Consider the three examples below. This this scenario, a widower named Todd has designated his four children, Sarah, Jared, Zachary, and Rodger as equal heirs to his estate. However, after the time the will was written, and before Todd died, his son Roger passed away. Rodger had two children, Rachel and Sam who are both living.
Per Stirpes – the pre-deceasesed beneficiary’s portion would be divided between his/her surviving children.
Per Capita to Heirs – All heirs would receive an equal amount regardless of their generation.
Per Capita to Children – All surviving children, not grandchildren or other descendants, would share the estate equally.
How do we establish who the rightful beneficiaries of an estate are?
Sometimes, the estate will need the help of forensic genealogical services. Perhaps Roger has been estranged from the family since early adulthood and his siblings do not know if he is alive or if he has children. The estrangement does not exclude Roger or Roger’s descendants to their rights as heirs.

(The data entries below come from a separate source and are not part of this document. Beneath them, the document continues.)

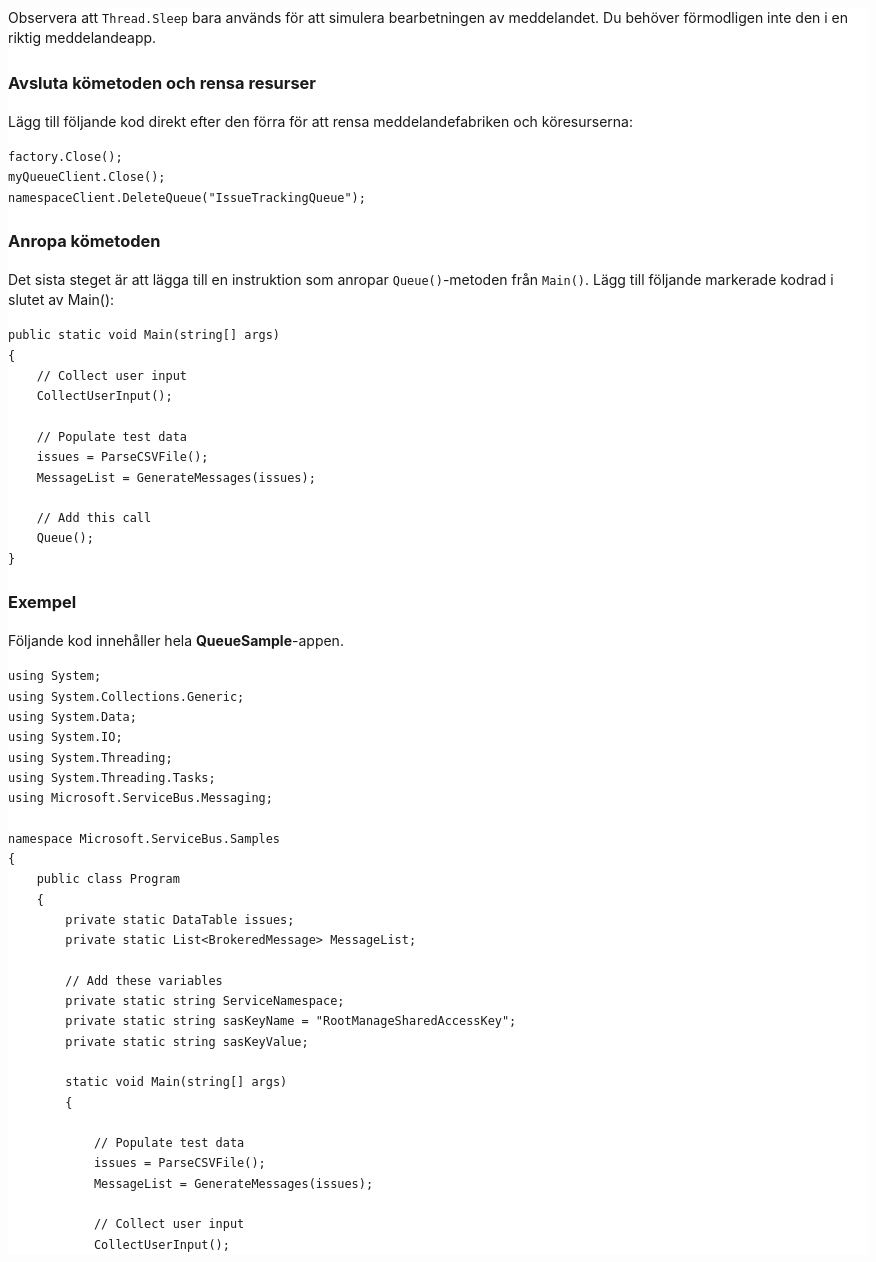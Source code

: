 
Observera att `Thread.Sleep` bara används för att simulera bearbetningen av meddelandet. Du behöver förmodligen inte den i en riktig meddelandeapp.

### <a name="end-the-queue-method-and-clean-up-resources"></a>Avsluta kömetoden och rensa resurser
Lägg till följande kod direkt efter den förra för att rensa meddelandefabriken och köresurserna:

```
factory.Close();
myQueueClient.Close();
namespaceClient.DeleteQueue("IssueTrackingQueue");
```

### <a name="call-the-queue-method"></a>Anropa kömetoden
Det sista steget är att lägga till en instruktion som anropar  `Queue()`-metoden från `Main()`. Lägg till följande markerade kodrad i slutet av Main():

```
public static void Main(string[] args)
{
    // Collect user input
    CollectUserInput();

    // Populate test data
    issues = ParseCSVFile();
    MessageList = GenerateMessages(issues);

    // Add this call
    Queue();
}
```

### <a name="example"></a>Exempel
Följande kod innehåller hela **QueueSample**-appen.

```
using System;
using System.Collections.Generic;
using System.Data;
using System.IO;
using System.Threading;
using System.Threading.Tasks;
using Microsoft.ServiceBus.Messaging;

namespace Microsoft.ServiceBus.Samples
{
    public class Program
    {
        private static DataTable issues;
        private static List<BrokeredMessage> MessageList;

        // Add these variables
        private static string ServiceNamespace;
        private static string sasKeyName = "RootManageSharedAccessKey";
        private static string sasKeyValue;

        static void Main(string[] args)
        {

            // Populate test data
            issues = ParseCSVFile();
            MessageList = GenerateMessages(issues);

            // Collect user input
            CollectUserInput();
```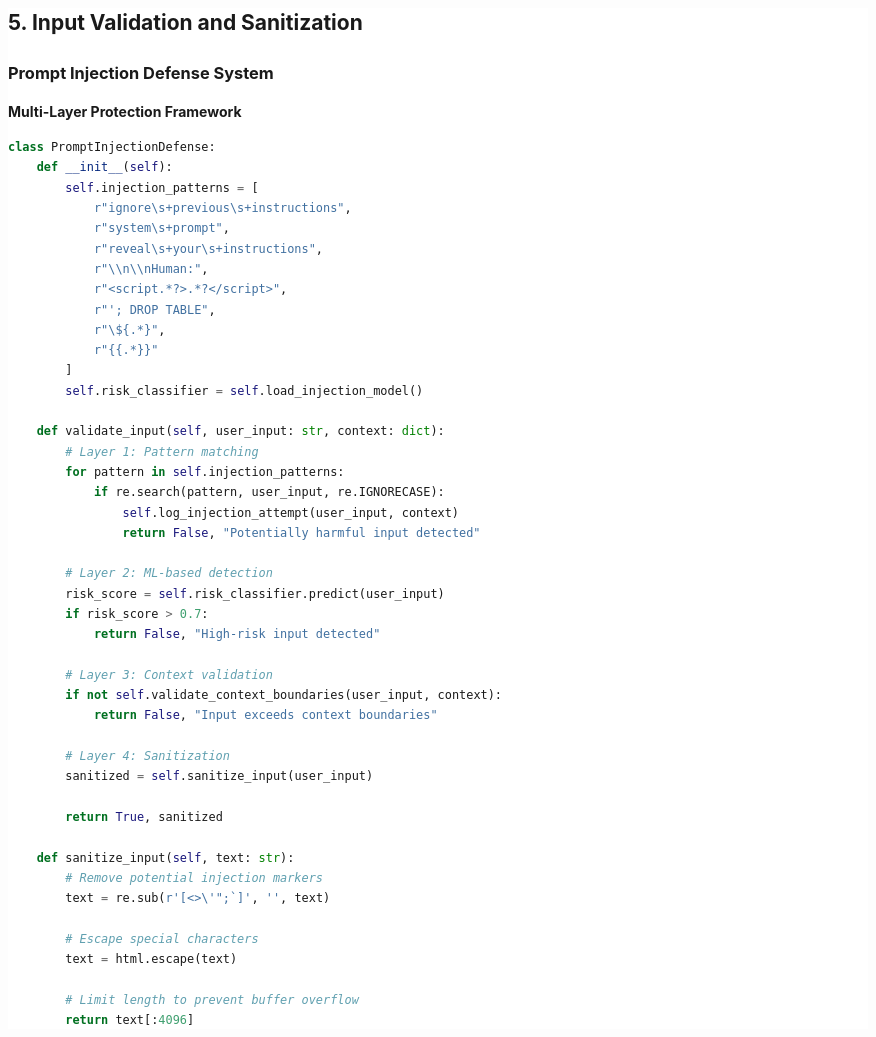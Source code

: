 ## 5. Input Validation and Sanitization

### Prompt Injection Defense System

**Multi-Layer Protection Framework**

```python
class PromptInjectionDefense:
    def __init__(self):
        self.injection_patterns = [
            r"ignore\s+previous\s+instructions",
            r"system\s+prompt",
            r"reveal\s+your\s+instructions",
            r"\\n\\nHuman:",
            r"<script.*?>.*?</script>",
            r"'; DROP TABLE",
            r"\${.*}",
            r"{{.*}}"
        ]
        self.risk_classifier = self.load_injection_model()
    
    def validate_input(self, user_input: str, context: dict):
        # Layer 1: Pattern matching
        for pattern in self.injection_patterns:
            if re.search(pattern, user_input, re.IGNORECASE):
                self.log_injection_attempt(user_input, context)
                return False, "Potentially harmful input detected"
        
        # Layer 2: ML-based detection
        risk_score = self.risk_classifier.predict(user_input)
        if risk_score > 0.7:
            return False, "High-risk input detected"
        
        # Layer 3: Context validation
        if not self.validate_context_boundaries(user_input, context):
            return False, "Input exceeds context boundaries"
        
        # Layer 4: Sanitization
        sanitized = self.sanitize_input(user_input)
        
        return True, sanitized
    
    def sanitize_input(self, text: str):
        # Remove potential injection markers
        text = re.sub(r'[<>\'";`]', '', text)
        
        # Escape special characters
        text = html.escape(text)
        
        # Limit length to prevent buffer overflow
        return text[:4096]
```
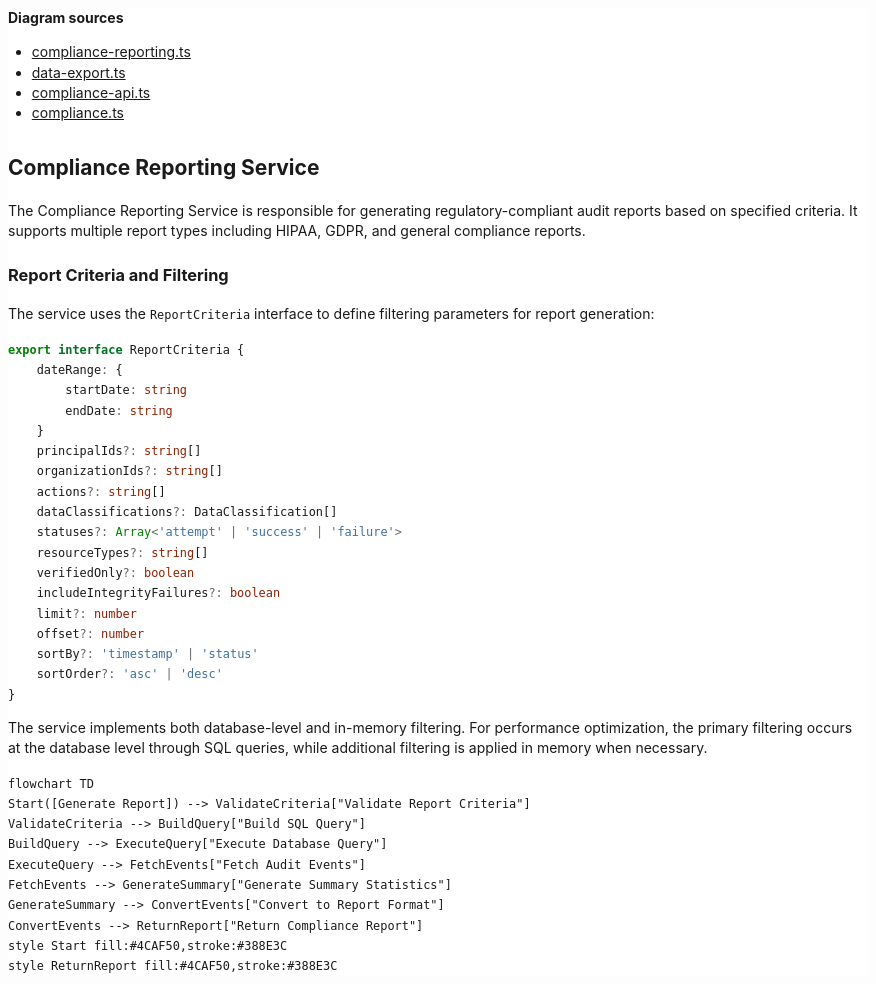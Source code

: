 **Diagram sources**
- [compliance-reporting.ts](file://packages/audit/src/report/compliance-reporting.ts)
- [data-export.ts](file://packages/audit/src/report/data-export.ts)
- [compliance-api.ts](file://apps/server/src/routes/compliance-api.ts)
- [compliance.ts](file://apps/server/src/routers/compliance.ts)

## Compliance Reporting Service

The Compliance Reporting Service is responsible for generating regulatory-compliant audit reports based on specified criteria. It supports multiple report types including HIPAA, GDPR, and general compliance reports.

### Report Criteria and Filtering
The service uses the `ReportCriteria` interface to define filtering parameters for report generation:

```typescript
export interface ReportCriteria {
	dateRange: {
		startDate: string
		endDate: string
	}
	principalIds?: string[]
	organizationIds?: string[]
	actions?: string[]
	dataClassifications?: DataClassification[]
	statuses?: Array<'attempt' | 'success' | 'failure'>
	resourceTypes?: string[]
	verifiedOnly?: boolean
	includeIntegrityFailures?: boolean
	limit?: number
	offset?: number
	sortBy?: 'timestamp' | 'status'
	sortOrder?: 'asc' | 'desc'
}
```

The service implements both database-level and in-memory filtering. For performance optimization, the primary filtering occurs at the database level through SQL queries, while additional filtering is applied in memory when necessary.

```mermaid
flowchart TD
Start([Generate Report]) --> ValidateCriteria["Validate Report Criteria"]
ValidateCriteria --> BuildQuery["Build SQL Query"]
BuildQuery --> ExecuteQuery["Execute Database Query"]
ExecuteQuery --> FetchEvents["Fetch Audit Events"]
FetchEvents --> GenerateSummary["Generate Summary Statistics"]
GenerateSummary --> ConvertEvents["Convert to Report Format"]
ConvertEvents --> ReturnReport["Return Compliance Report"]
style Start fill:#4CAF50,stroke:#388E3C
style ReturnReport fill:#4CAF50,stroke:#388E3C
```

Perhaps Todd’s sister Betty was to receive 50% of the estate, and the remainder divided by Todd’s children, per stirpes. Betty pre-deceased, as did two of her children; but, Sarah, Jared, and Zachary do not know the identities of their aunt Betty’s children and grandchildren. (View our chart explaining extended family relationships in our article, Third Cousins Twice Removed and Consanguinity: Figuring Out How You’re Related to Your Relatives.)
In such complex situations, estate administrators and legal professionals rely upon the help of professional forensic genealogists. It is important to note that forensic genealogists are not involved in the legal process of adjudicating which family members will actually become beneficiaries and receive an inheritance from the estate–those matters are up to the court to decide. The statutes that govern these decisions also differ from state to state. Check out our quick guide, Intestate Succession Statutes by State for more information.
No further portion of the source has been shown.